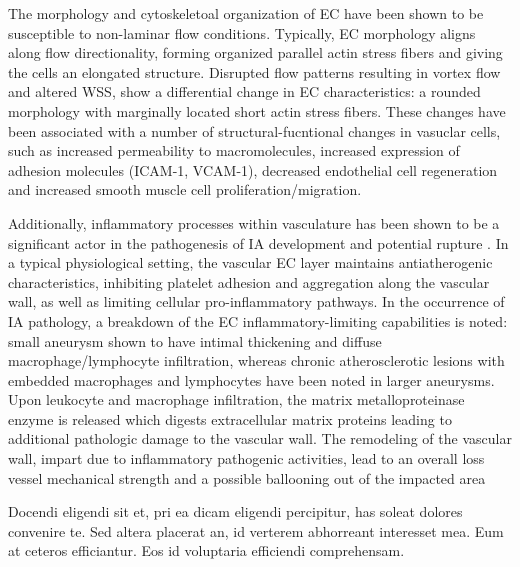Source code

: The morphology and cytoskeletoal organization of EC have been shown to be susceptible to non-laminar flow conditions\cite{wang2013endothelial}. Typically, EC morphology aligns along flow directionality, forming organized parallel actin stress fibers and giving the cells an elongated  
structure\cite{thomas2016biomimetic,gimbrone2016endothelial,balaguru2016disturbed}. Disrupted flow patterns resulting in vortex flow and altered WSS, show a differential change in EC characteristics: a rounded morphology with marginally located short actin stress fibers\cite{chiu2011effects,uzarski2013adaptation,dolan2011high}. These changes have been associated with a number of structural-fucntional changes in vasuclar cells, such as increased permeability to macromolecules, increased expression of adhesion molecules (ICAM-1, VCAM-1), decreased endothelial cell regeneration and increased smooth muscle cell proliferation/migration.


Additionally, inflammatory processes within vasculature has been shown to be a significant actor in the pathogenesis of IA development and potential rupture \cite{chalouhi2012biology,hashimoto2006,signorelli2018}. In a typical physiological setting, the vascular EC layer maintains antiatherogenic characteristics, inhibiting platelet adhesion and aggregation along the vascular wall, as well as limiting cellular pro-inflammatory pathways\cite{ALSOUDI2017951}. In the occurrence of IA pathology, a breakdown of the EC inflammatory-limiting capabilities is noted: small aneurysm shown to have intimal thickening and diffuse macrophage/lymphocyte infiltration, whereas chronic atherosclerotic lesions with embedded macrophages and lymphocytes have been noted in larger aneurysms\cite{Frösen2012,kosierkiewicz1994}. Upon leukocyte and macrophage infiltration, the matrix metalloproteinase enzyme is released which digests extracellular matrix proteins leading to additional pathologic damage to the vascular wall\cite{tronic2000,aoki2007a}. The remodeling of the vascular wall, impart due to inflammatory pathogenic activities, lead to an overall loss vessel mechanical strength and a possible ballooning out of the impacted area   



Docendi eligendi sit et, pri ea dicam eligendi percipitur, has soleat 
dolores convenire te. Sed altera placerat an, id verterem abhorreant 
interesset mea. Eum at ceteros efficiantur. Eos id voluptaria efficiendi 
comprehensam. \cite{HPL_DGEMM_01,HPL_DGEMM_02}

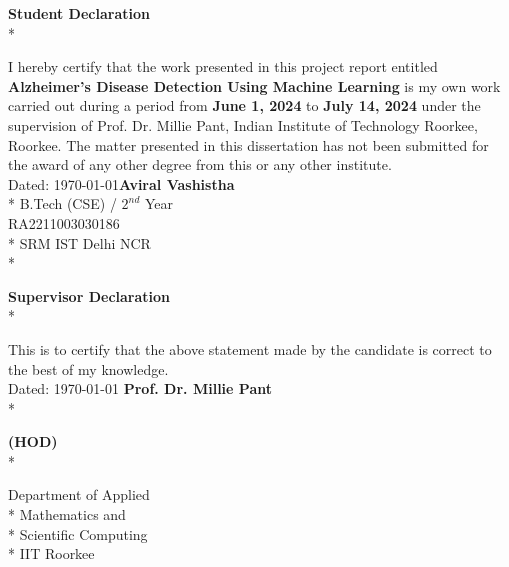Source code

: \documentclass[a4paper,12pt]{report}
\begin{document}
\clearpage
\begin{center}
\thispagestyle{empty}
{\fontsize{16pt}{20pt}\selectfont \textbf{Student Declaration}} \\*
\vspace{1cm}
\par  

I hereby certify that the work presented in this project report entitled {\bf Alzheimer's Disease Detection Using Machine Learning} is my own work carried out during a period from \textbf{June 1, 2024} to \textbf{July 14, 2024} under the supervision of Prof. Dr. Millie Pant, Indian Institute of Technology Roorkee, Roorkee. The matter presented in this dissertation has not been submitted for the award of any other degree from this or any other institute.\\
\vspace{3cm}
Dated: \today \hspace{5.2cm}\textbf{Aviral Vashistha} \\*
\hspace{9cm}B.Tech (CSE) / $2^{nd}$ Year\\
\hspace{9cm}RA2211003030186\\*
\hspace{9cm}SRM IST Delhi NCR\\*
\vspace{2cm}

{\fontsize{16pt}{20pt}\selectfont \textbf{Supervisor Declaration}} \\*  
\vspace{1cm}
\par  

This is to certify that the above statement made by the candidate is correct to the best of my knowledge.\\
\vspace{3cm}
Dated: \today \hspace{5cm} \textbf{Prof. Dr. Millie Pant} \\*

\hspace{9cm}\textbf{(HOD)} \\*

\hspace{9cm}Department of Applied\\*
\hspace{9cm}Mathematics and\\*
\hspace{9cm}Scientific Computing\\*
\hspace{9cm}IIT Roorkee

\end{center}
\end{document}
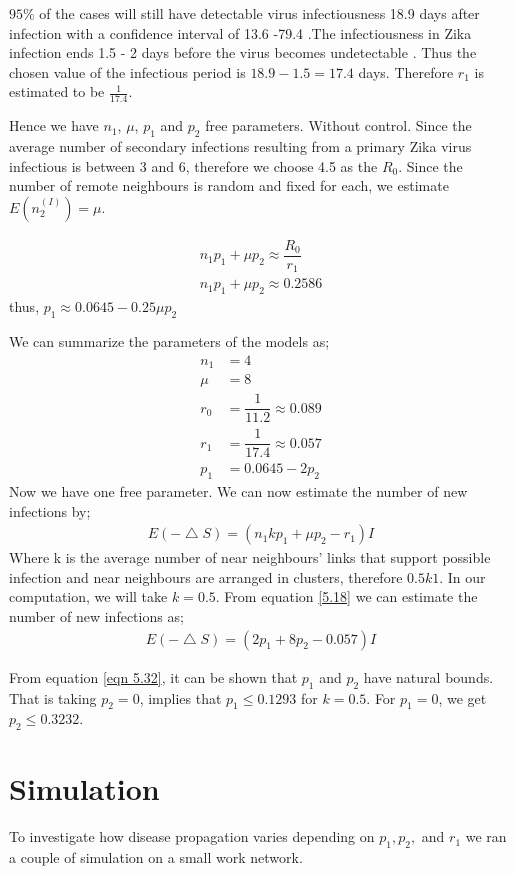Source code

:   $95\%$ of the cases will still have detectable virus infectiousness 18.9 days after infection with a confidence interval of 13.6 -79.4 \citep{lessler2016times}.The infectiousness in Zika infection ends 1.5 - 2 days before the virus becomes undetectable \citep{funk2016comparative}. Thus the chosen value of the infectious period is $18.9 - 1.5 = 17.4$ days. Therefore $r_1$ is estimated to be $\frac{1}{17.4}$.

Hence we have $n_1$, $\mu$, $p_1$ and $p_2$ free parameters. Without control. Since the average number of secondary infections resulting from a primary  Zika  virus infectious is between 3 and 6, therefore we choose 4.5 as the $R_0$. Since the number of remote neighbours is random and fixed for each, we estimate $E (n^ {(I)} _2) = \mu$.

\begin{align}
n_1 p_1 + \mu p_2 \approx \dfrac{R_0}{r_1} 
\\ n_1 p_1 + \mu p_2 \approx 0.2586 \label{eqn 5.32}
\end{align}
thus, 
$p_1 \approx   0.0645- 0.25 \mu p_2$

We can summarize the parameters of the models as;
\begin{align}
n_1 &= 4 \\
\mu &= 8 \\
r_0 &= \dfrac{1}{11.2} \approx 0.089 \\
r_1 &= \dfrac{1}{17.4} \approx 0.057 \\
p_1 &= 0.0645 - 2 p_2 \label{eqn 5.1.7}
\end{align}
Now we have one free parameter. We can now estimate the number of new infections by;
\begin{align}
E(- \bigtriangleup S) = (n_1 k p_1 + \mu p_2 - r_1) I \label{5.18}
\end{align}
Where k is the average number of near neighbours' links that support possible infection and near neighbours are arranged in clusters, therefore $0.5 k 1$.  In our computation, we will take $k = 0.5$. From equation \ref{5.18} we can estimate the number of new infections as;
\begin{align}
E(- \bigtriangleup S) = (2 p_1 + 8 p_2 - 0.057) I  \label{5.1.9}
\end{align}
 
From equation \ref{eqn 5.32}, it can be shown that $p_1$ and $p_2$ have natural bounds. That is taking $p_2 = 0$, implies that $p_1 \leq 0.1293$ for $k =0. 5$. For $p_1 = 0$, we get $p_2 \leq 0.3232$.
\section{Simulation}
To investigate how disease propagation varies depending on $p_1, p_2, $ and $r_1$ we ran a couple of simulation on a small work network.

######

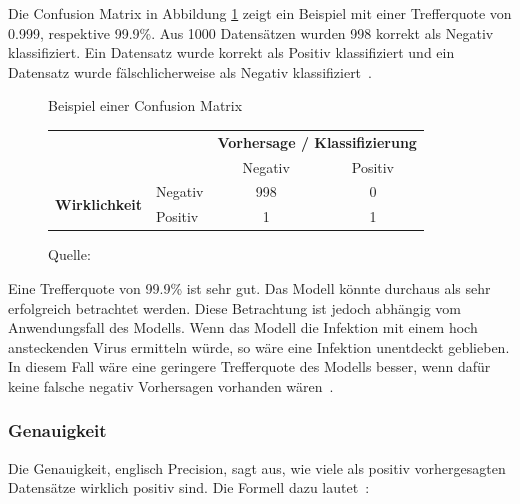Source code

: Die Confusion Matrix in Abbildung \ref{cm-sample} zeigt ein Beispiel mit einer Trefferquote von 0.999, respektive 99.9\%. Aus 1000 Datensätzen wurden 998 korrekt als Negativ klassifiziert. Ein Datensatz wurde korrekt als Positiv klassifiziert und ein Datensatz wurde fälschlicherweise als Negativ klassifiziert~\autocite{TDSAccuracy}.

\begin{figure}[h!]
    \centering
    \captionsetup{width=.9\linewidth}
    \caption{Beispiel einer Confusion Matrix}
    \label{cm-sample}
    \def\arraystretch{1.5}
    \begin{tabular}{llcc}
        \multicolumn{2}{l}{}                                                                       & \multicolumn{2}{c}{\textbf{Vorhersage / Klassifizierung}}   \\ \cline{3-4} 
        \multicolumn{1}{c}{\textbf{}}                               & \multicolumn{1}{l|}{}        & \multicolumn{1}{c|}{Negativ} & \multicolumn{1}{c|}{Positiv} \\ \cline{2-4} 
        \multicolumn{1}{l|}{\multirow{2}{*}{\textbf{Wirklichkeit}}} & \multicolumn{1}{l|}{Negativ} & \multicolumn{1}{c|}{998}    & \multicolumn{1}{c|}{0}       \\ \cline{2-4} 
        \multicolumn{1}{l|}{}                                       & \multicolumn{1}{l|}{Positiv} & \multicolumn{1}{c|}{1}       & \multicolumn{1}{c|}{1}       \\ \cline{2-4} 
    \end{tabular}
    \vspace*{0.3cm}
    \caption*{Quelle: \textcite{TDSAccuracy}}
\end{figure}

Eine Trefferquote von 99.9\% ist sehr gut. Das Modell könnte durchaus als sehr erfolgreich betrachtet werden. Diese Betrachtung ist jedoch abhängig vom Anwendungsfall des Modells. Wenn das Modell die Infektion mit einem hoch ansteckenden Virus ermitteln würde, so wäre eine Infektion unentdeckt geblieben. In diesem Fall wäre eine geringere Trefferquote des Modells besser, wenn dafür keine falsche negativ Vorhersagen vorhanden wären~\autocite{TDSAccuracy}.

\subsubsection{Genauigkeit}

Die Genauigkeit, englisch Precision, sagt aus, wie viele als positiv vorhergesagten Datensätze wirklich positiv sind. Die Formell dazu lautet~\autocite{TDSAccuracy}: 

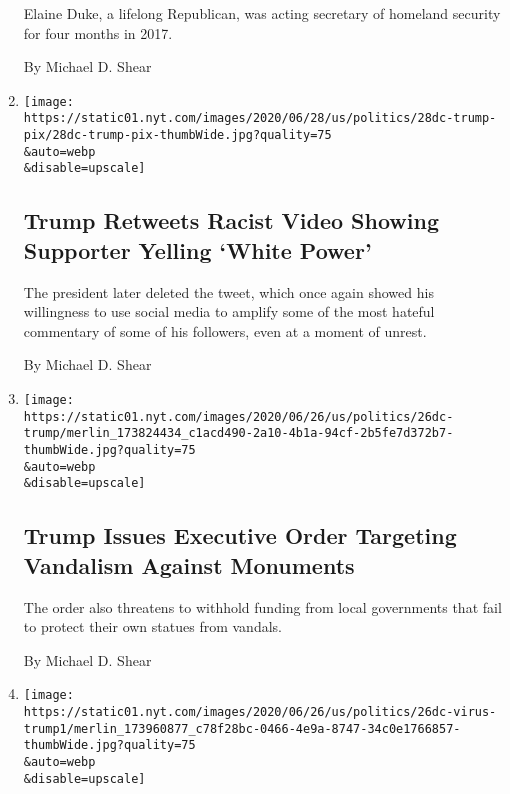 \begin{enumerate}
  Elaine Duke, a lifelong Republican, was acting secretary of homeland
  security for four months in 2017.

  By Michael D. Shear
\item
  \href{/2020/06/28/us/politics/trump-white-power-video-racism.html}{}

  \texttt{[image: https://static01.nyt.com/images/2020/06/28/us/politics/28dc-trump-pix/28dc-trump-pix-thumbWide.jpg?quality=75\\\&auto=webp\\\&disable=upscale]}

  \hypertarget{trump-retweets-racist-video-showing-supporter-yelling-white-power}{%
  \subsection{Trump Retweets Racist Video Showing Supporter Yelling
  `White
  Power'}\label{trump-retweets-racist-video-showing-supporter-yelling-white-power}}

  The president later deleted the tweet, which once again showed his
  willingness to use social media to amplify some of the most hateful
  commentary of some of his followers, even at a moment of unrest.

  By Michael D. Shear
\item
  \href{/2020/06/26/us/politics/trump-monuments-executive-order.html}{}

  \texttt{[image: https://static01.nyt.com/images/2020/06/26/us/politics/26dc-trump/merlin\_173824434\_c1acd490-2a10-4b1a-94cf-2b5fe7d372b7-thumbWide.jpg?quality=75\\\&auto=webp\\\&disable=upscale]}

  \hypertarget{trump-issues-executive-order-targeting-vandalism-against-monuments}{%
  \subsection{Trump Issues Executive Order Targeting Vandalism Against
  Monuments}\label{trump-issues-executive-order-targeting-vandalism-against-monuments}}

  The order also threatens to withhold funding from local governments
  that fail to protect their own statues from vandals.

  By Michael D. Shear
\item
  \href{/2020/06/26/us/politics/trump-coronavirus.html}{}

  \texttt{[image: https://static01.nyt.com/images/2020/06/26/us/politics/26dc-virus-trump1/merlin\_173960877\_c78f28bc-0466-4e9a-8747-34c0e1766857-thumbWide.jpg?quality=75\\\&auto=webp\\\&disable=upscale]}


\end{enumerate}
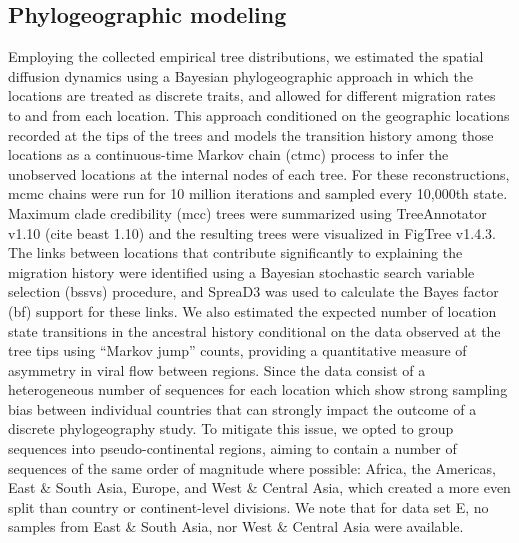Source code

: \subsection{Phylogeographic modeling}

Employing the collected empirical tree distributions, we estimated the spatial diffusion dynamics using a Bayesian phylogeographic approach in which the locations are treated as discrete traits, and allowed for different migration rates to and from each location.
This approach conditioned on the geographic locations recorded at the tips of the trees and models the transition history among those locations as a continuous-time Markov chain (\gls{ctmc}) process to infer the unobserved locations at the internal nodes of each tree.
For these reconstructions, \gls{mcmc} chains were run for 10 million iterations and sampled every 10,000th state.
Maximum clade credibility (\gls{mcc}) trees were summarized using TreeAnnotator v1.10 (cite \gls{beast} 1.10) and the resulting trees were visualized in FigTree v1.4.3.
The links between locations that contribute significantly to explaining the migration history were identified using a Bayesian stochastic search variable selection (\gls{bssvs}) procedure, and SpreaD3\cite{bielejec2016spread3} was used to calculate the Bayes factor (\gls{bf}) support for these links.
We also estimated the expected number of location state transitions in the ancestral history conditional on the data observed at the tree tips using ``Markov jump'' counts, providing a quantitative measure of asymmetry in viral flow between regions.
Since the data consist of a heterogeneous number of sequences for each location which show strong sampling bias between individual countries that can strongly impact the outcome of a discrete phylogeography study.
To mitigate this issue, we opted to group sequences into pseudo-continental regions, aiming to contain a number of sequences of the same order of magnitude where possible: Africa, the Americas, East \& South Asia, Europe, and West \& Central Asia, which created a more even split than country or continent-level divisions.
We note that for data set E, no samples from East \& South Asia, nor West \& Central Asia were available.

######

_WHAT YOU HAVE TO DO_
Locate all lines in the listing above with the word "approach" and copy them.

_SOLUTION TO THIS PROBLEM_
Employing the collected empirical tree distributions, we estimated the spatial diffusion dynamics using a Bayesian phylogeographic approach in which the locations are treated as discrete traits, and allowed for different migration rates to and from each location.
This approach conditioned on the geographic locations recorded at the tips of the trees and models the transition history among those locations as a continuous-time Markov chain (\gls{ctmc}) process to infer the unobserved locations at the internal nodes of each tree.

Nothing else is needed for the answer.